La figura della Madre ci riporta alla realtà, è la presenza che non permette di nasconderci comunque essa sia, di fronte a lei siamo privi di schermi e nella nostra conseguente essenzialità incontriamo nuovamente quello che siamo stati. La scena eloquente in cui Margherita vorrebbe costringere, bruscamente e prepotentemente, la madre a camminare racchiude in sé lo smarrimento di una bambina che vuole ritrovare la forza premurosa di cui oggi avrebbe ancora bisogno. Da qui il commosso e intenso abbraccio madre/figlia, un gesto di commiato per chi non è già più, figura scomparsa dai ricordi di una ragazzina, madre che sta per andare via.

Ci si chiede dove finisca lei e tutto il suo sapere, tutti quegli anni di rigore, insegnamento, sacrificio, amore degli altri, mentre la mano scivola ad accarezzare il dorso dei libri scolastici – originali, tra l’altro, della genitrice di Moretti e ripresi dal figlio come elemento integrante e fondamentale della messa in scena.
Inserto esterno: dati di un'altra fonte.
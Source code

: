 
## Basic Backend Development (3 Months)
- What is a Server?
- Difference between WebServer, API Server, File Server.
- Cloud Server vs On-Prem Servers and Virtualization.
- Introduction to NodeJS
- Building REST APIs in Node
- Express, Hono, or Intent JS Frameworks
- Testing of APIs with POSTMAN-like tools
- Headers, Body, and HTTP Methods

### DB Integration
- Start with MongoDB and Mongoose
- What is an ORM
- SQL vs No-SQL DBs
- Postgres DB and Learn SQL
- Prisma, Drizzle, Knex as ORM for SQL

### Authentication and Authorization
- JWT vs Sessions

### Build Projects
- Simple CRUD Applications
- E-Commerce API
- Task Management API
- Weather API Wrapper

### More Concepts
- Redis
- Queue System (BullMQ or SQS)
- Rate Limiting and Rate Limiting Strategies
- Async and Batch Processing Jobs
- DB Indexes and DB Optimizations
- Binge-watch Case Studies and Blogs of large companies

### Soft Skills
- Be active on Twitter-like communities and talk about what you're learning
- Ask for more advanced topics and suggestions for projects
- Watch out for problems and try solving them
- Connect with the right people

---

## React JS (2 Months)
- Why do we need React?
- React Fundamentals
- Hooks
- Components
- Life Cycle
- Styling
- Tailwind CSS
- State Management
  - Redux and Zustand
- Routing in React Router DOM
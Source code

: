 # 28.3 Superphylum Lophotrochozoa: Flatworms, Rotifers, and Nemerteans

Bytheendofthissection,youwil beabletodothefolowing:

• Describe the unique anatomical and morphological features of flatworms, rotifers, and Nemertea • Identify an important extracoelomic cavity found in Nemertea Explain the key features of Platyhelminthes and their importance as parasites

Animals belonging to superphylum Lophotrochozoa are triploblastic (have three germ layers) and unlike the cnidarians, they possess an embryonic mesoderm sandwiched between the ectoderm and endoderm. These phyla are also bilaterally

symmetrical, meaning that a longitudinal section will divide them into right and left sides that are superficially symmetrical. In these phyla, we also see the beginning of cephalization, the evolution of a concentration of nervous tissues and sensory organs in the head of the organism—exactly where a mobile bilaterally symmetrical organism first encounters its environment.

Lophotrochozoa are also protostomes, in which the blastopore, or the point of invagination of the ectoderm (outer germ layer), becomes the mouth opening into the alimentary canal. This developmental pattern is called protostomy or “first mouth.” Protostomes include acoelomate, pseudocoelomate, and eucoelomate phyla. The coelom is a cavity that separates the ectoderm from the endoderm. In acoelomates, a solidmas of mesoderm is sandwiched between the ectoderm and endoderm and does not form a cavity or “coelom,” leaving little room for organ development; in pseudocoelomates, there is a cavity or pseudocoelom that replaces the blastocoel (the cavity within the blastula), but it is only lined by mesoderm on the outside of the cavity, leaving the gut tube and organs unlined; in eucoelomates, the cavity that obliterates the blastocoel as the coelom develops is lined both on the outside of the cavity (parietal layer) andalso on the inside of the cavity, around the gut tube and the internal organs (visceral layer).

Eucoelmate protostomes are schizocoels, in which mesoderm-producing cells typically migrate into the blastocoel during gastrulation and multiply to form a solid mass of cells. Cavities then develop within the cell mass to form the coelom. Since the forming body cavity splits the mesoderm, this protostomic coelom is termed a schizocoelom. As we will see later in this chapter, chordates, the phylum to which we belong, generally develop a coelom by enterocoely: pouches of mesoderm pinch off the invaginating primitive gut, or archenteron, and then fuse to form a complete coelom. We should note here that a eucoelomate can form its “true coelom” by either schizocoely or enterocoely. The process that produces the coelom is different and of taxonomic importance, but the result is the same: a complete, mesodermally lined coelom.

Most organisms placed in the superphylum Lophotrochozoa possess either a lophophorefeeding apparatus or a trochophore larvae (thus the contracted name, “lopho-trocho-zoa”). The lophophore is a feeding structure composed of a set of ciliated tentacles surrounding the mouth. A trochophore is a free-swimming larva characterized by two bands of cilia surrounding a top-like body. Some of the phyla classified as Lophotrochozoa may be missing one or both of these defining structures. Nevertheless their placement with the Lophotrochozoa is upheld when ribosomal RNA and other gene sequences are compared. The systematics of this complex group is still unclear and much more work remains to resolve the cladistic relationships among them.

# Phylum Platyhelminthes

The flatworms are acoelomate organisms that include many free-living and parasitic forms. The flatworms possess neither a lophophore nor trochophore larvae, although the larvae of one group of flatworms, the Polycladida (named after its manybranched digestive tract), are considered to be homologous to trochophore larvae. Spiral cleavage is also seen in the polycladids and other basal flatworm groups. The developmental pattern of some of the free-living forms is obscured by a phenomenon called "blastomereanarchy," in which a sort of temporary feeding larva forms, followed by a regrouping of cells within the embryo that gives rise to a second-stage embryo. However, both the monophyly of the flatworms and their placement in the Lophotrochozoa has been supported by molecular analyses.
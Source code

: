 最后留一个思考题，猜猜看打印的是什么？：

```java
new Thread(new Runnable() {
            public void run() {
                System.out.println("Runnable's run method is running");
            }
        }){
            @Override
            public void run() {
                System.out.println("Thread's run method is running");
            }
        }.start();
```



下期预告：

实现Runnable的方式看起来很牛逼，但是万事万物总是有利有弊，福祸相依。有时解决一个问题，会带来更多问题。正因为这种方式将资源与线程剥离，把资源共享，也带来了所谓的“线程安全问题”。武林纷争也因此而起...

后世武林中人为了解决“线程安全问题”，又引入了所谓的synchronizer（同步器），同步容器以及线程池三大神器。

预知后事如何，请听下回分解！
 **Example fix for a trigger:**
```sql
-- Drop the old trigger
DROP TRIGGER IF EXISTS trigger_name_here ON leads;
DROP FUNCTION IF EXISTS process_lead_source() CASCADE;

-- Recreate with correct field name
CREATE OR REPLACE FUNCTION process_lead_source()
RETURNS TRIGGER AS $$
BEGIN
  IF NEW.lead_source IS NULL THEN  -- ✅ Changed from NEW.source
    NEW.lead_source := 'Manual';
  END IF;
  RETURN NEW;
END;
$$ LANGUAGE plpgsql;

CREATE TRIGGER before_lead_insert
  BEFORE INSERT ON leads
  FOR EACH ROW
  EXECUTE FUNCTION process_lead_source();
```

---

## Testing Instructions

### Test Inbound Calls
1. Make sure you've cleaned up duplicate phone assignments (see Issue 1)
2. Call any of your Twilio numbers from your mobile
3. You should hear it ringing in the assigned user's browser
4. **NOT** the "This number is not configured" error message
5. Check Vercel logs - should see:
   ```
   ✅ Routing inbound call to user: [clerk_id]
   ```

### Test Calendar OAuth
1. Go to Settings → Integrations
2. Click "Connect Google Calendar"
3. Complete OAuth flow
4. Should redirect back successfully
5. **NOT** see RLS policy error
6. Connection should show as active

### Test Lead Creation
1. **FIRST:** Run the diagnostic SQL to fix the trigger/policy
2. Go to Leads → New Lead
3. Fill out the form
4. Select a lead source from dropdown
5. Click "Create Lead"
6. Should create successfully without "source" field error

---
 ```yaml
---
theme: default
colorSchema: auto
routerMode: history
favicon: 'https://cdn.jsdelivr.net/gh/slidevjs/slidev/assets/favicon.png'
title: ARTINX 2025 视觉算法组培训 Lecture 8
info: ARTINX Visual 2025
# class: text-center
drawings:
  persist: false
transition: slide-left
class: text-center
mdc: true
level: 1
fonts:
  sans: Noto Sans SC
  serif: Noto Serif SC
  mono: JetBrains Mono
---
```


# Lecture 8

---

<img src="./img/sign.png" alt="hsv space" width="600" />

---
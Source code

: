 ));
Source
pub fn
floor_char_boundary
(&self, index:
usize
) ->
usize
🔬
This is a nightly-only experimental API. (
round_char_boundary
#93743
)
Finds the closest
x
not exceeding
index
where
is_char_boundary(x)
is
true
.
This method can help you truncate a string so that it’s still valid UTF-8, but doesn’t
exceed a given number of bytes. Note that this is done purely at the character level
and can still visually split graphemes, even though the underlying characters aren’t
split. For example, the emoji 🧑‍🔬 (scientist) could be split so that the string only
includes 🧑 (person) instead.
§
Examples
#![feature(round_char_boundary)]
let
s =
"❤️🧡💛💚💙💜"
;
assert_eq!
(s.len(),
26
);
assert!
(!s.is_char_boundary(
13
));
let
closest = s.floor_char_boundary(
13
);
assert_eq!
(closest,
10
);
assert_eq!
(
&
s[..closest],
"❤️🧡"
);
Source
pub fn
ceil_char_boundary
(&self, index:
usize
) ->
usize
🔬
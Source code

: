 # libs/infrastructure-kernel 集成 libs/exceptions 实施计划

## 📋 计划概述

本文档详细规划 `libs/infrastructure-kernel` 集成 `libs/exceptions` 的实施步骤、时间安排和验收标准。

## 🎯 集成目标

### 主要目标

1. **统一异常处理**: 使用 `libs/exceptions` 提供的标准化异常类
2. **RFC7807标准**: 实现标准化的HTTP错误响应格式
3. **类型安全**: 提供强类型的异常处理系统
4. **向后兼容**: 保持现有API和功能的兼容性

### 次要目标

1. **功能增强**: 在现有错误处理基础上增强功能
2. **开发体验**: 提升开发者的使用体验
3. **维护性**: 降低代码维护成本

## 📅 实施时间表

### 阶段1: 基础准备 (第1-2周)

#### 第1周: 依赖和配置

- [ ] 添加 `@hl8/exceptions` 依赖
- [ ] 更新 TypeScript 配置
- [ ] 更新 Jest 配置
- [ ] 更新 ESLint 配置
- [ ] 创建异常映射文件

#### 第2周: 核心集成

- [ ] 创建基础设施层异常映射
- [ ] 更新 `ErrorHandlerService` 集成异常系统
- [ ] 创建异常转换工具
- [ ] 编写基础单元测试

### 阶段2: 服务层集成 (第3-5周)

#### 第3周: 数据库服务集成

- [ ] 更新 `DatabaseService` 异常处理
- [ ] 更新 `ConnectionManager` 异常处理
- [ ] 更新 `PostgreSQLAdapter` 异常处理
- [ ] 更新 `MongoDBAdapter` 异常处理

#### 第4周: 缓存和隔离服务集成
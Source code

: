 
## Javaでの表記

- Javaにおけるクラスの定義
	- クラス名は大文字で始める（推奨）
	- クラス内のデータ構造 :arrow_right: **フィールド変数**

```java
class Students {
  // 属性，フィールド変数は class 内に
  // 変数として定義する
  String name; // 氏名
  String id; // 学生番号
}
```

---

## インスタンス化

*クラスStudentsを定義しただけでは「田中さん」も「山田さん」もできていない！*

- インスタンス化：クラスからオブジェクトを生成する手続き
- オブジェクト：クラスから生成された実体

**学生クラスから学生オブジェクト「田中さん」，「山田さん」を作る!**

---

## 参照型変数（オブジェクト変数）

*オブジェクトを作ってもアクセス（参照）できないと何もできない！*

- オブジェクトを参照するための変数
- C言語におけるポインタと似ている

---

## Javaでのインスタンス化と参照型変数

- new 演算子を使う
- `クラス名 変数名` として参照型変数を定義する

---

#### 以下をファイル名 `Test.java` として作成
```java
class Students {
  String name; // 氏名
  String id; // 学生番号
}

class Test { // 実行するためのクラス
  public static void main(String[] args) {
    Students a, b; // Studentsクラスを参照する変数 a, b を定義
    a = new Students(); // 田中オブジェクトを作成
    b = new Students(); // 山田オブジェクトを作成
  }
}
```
Penso che ognuno di noi abbia in casa almeno qualcosa che ricordi, nell’assoluto, la propria madre.

E quando il fratello di Margherita, interpretato dallo stesso Nanni Moretti, sceglie di abbandonare il lavoro definitivamente, il messaggio è completamente chiaro, così come lo sguardo della regista Margherita che chiude il sipario della vita. Con la madre muore anche qualcosa di noi, forse un po’ di illusione.

Nei nostri dinamici mondi, dimentichiamo con facilità chi amiamo. Li immaginiamo, i nostri affetti, sempre ad aspettarci, raggiungibili comunque al termine dei nostri impegni; al contrario, quanto perdiamo nel non coltivarli non è quantificabile, impegnati nelle nostre esistenze di pupi e pupari. Almeno qualche volta dovremmo fermarci nel proscenio a riflettere, per evitare così quel senso di fallimento di chi sa sentire, ma solo quando ormai è troppo tardi.